[[ RECORDS FOR PROCESSING open ]]

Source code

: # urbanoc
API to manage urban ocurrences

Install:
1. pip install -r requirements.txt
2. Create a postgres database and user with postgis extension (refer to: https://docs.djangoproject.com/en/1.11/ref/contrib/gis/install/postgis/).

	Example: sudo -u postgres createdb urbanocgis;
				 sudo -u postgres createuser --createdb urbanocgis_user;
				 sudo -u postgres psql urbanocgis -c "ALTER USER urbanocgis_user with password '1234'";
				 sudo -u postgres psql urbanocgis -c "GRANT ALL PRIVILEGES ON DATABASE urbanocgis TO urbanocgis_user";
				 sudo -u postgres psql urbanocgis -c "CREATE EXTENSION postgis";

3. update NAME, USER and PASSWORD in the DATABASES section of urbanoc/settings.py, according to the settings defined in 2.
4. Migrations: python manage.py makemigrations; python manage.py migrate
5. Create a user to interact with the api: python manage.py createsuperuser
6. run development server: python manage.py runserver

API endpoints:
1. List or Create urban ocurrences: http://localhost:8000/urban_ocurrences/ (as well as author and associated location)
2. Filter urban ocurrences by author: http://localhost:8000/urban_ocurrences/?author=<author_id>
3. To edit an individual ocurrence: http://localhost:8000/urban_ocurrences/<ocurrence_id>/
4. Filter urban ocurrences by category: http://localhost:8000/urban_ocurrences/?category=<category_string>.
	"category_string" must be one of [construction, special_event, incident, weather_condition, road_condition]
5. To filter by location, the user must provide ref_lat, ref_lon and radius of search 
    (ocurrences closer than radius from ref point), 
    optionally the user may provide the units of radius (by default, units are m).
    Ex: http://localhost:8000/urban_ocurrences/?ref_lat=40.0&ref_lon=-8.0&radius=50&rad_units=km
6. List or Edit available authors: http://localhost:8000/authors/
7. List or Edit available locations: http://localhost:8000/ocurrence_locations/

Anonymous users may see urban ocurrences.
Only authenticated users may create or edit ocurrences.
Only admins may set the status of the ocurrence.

[[ RECORDS FOR PROCESSING closed ]]
[[ RECORDS FOR PROCESSING open ]]

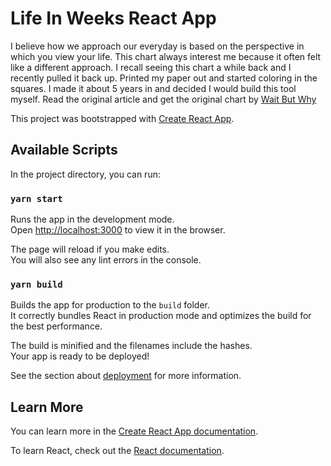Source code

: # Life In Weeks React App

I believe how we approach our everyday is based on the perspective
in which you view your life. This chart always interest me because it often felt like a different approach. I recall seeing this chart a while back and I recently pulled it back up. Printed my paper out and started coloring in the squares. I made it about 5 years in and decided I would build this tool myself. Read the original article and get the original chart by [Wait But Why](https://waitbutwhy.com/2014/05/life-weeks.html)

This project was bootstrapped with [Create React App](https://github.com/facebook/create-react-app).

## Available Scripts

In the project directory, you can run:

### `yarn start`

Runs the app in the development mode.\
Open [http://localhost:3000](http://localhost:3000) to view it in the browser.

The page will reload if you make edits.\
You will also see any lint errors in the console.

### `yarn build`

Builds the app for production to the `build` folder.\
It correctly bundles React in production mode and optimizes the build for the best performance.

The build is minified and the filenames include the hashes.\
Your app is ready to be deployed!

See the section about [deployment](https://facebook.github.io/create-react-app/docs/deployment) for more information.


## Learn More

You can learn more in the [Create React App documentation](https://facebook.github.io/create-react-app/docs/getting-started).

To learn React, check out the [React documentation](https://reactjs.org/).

[[ RECORDS FOR PROCESSING closed ]]

- EXERCISE DESCRIPTION
Please output exactly the lines between the one holding "Only authenticated users" and the one holding "Only admins may" in the records above, inclusive, and nothing more.

- ANSWER TO THE PROBLEM
Only authenticated users may create or edit ocurrences.
Only admins may set the status of the ocurrence.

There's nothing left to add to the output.